Many of the girls are working in hotels and nightclubs after being sold to prostitution rings by human traffickers, according to a fact-finding mission carried out by the agency in collaboration with Malian authorities in December.
NAPTIP's Arinze Osakwe told CNN most of the girls said they were lured by human traffickers who promised them employment in Malaysia.
"The new trend is that they told them they were taking them to Malaysia and they found themselves in Mali. They told them they would be working in five-star restaurants where they would be paid $700 per month," Osakwe, who was part of an earlier NAPTIP rescue mission, said.
Some of the girls had been sold as sex slaves in gold mining camps in northern parts of Mali, he said.
Officials from the agency under Operation Timbuktu rescued 104 Nigerian girls from three brothels in Bamako, Mali's capital in 2011.
They were forced to become sex workers in mining communities in northern Mali.
"We brought back 104 girls just from three ramshackle brothels, and those were the ones that were even willing to come.

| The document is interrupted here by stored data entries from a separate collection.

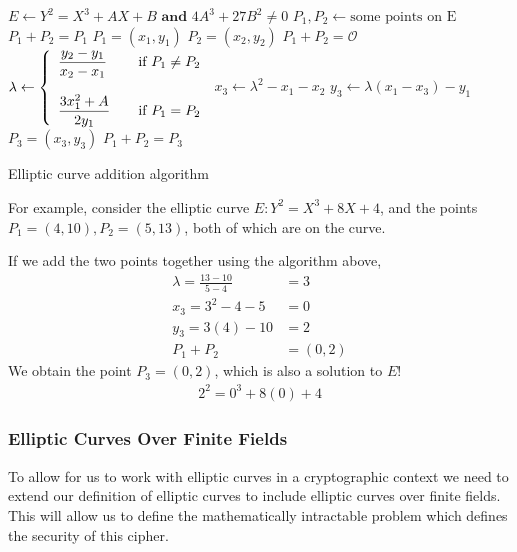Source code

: \documentclass[12pt, a4paper, draft]{report}
\begin{document}
\begin{algorithm}
\begin{algorithmic}[1]
    \Ensure $E \leftarrow Y^2 = X^3 + AX + B \textbf{ and } 4A^3 + 27B^2 \neq 0$
    \Require $P_1, P_2 \leftarrow \text{some points on E}$
        \Return $P_1 + P_2 = P_1$
    \Else
        \State $P_1 = (x_1, y_1)$
        \State $P_2 = (x_2, y_2)$
            \Return $P_1 + P_2 = \mathcal{O}$
        \Else
            \State $\lambda \leftarrow \left\{
                \begin{array}{l l}
                    \dfrac{y_2 - y_1}{x_2 - x_1} & \quad \text{if $P_1 \neq P_2$}\\\\
                    \dfrac{3x_1^2 + A}{2y_1} & \quad \text{if $P_1 = P_2$}\\
                \end{array}
                \right.$
            \State $x_3 \leftarrow \lambda^2 - x_1 - x_2$
            \State $y_3 \leftarrow \lambda(x_1 - x_3) - y_1$
            \State $P_3 = (x_3, y_3)$
            \Return $P_1 + P_2 = P_3$
        \EndIf
    \EndIf
\end{algorithmic}
\caption{Elliptic curve addition algorithm}
\end{algorithm}

For example, consider the elliptic curve $E: Y^2 = X^3 + 8X + 4$, and the
points $P_1 = (4, 10), P_2 = (5, 13)$, both of which are on the curve.

If we add the two points together using the algorithm above,
\begin{align*}
    \lambda = \frac{13 - 10}{5 - 4} &= 3\\
    x_3 = 3^2 - 4 - 5 &= 0\\
    y_3 = 3(4) - 10 &= 2\\
    P_1 + P_2 &= (0, 2)
\end{align*}
We obtain the point $P_3 = (0, 2)$, which is also a solution to $E$!
\begin{align*}
    2^2 = 0^3 + 8(0) + 4
\end{align*}

\subsubsection{Elliptic Curves Over Finite Fields}

To allow for us to work with elliptic curves in a cryptographic
context we need to extend our definition of elliptic curves to
include elliptic curves over finite fields. This will allow
us to define the mathematically intractable problem which defines
the security of this cipher.
\end{document}
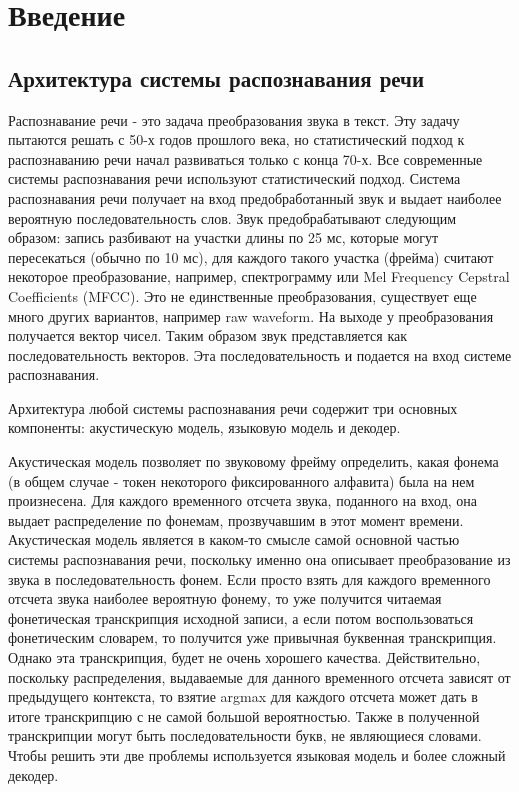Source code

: \documentclass[a4paper,14pt]{extarticle}
\begin{document}
\section{Введение}
\subsection{Архитектура системы распознавания речи}
Распознавание речи - это задача преобразования звука в текст. Эту задачу пытаются решать с 50-х годов прошлого века, но статистический подход к распознаванию речи начал развиваться только с конца 70-х. Все современные системы распознавания речи используют статистический подход.
Система распознавания речи получает на вход предобработанный звук и выдает наиболее вероятную последовательность слов. Звук предобрабатывают следующим образом: запись разбивают на участки длины по 25 мс, которые могут пересекаться (обычно по 10 мс), для каждого такого участка (фрейма) считают некоторое преобразование, например, спектрограмму или Mel Frequency Cepstral Coefficients (MFCC). Это не единственные преобразования, существует еще много других вариантов, например raw waveform. На выходе у преобразования получается вектор чисел. Таким образом звук представляется как последовательность векторов. Эта последовательность и подается на вход системе распознавания.

Архитектура любой системы распознавания речи содержит три основных компоненты: акустическую модель, языковую модель и декодер.

Акустическая модель позволяет по звуковому фрейму определить, какая фонема (в общем случае - токен некоторого фиксированного алфавита) была на нем произнесена. Для каждого временного отсчета звука, поданного на вход, она выдает распределение по фонемам, прозвучавшим в этот момент времени. Акустическая модель является в каком-то смысле самой основной частью системы распознавания речи, поскольку именно она описывает преобразование из звука в последовательность фонем.   Если просто взять для каждого временного отсчета звука наиболее вероятную фонему, то уже получится читаемая фонетическая транскрипция исходной записи, а если потом воспользоваться фонетическим словарем, то получится уже привычная буквенная транскрипция. Однако эта транскрипция, будет не очень хорошего качества. Действительно, поскольку распределения, выдаваемые для данного временного отсчета зависят от предыдущего контекста, то взятие argmax для каждого отсчета может дать в итоге транскрипцию с не самой большой вероятностью. Также в полученной транскрипции могут быть последовательности букв, не являющиеся словами. Чтобы решить эти две проблемы используется языковая модель и более сложный декодер.
\end{document}
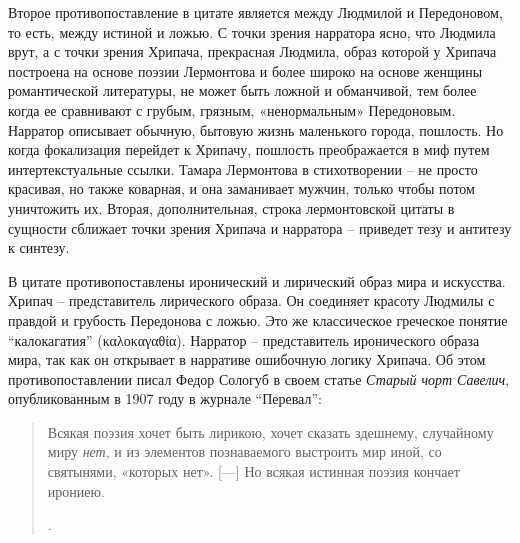 \documentclass[12pt,a4paper]{article}
\begin{document}
Второе противопоставление в цитате является между Людмилой и Передоновом, то есть, между истиной и ложью. С точки зрения нарратора ясно, что Людмила врут, а с точки зрения Хрипача, прекрасная Людмила, образ которой у Хрипача построена на основе поэзии Лермонтова и более широко на основе женщины романтической литературы, не может быть ложной и обманчивой, тем более когда ее сравнивают с грубым, грязным, «ненормальным» Передоновым. Нарратор описывает обычную, бытовую жизнь маленького города, пошлость. Но когда фокализация перейдет к Хрипачу, пошлость преображается в миф путем интертекстуальные ссылки. Тамара Лермонтова в стихотворении – не просто красивая, но также коварная, и она заманивает мужчин, только чтобы потом уничтожить их. Вторая, дополнительная, строка лермонтовской цитаты в сущности сближает точки зрения Хрипача и нарратора – приведет тезу и антитезу к синтезу.  




В цитате противопоставлены иронический и лирический образ мира и искусства. Хрипач – представитель лирического образа. Он соединяет красоту Людмилы с правдой и грубость Передонова с ложью. Это же классическое греческое понятие \enquote{калокагатия} (\foreignlanguage{greek}{καλοκαγαθία}).  Нарратор – представитель иронического образа мира, так как он открывает в нарративе ошибочную логику Хрипача. Об этом противопоставлении писал Федор Сологуб в своем статье \textit{Старый чорт Савелич}, опубликованным в 1907 году в журнале \enquote{Перевал}:  

\begin{quote}
Всякая поэзия хочет быть лирикою, хочет сказать здешнему,
случайному миру \textit{нет}, и из элементов познаваемого выстроить
мир иной, со святынями, «которых нет».
[---]
Но всякая истинная поэзия кончает ирониею.

\parencite[164]{sologub1991}.
\end{quote}
\end{document}
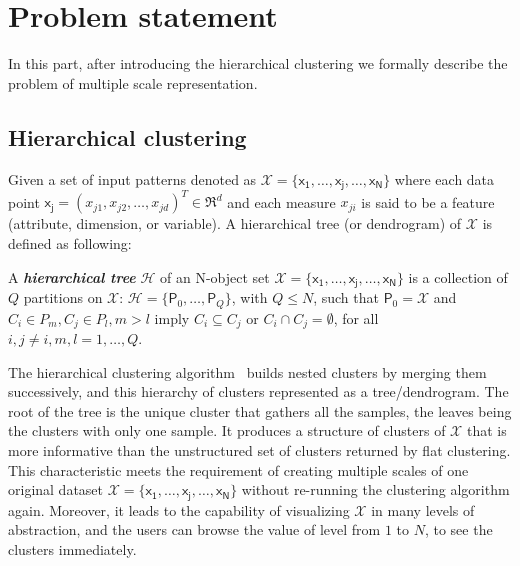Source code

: \section{Problem statement}
\label{sec:problem}
In this part, after introducing the hierarchical clustering we formally describe the problem of 
multiple scale representation.

\vspace{-2.75mm}
\subsection{Hierarchical clustering}
\label{subsec:hierarchical}
Given a set of input patterns denoted as $\mathcal{X} = \{\mathsf{x_1}, \ldots, \mathsf{x_j}, \ldots, \mathsf{x_N}\}$ where each data point $\mathsf{x_j} = (x_{j1},x_{j2}, \ldots,x_{jd})^T \in \mathfrak{R}^d$ and each measure $x_{ji}$ is said to be a feature (attribute, dimension, or variable). A hierarchical tree (or dendrogram) of $\mathcal{X}$ is defined as following:
\begin{definition}
\label{def:hierarchical_tree}
A \textit{\textbf{hierarchical tree}} $\mathcal{H}$ of an N-object set $\mathcal{X}=\{\mathsf{x_1}, \ldots, \mathsf{x_j}, \ldots, \mathsf{x_N}\}$ is a collection of $Q$ partitions on $\mathcal{X}$: $\mathcal{H}=\{\mathsf{P}_0,\ldots,\mathsf{P}_Q\}$, with $Q \leq N$, such that $\mathsf{P}_0=\mathcal{X}$ and $C_{i} \in P_{m}, C_{j} \in P_{l}, m > l$ imply $C_{i} \subseteq C_{j}$ or $C_{i} \cap C_{j} = \emptyset$, for all $i,j \neq i, m, l = 1, \ldots, Q$.
\end{definition}
The hierarchical clustering algorithm~\cite{johnson1967hierarchical} builds nested clusters by merging them successively, and this hierarchy of clusters represented as a tree/dendrogram. The root of the tree is the unique cluster that gathers all the samples, the leaves being the clusters with only one sample. It produces a structure of clusters of $\mathcal{X}$ that is more informative than the unstructured set of clusters returned by flat clustering. This characteristic meets the requirement of creating multiple scales of one original dataset $\mathcal{X}=\{\mathsf{x_1}, \ldots, \mathsf{x_j}, \ldots, \mathsf{x_N}\}$ 
without re-running the clustering algorithm again.
Moreover, it leads to the capability of visualizing $\mathcal{X}$ in many levels of abstraction, and the users can browse the value of level from $1$ to $N$, to see the clusters immediately.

They were mostly between the age of 13 and 25, and they had been trapped in the country for many years," Osakwe said.
"Since then, we have been working with local authorities and receiving reports from the Nigerian embassy in Bamako that the number of Nigerian girls trafficked to Mali has spiked tremendously," he said.
The agency said it is working with Malian authorities, the International Organization for Migration and National Emergency Management Agency to send the girls back to Nigeria.
Every year, tens of thousands of Nigerians are trafficked illegally to destinations abroad especially Europe.
Around 97 percent of victims are women, and 77 percent have been sexually exploited by their traffickers, according to IOM estimates.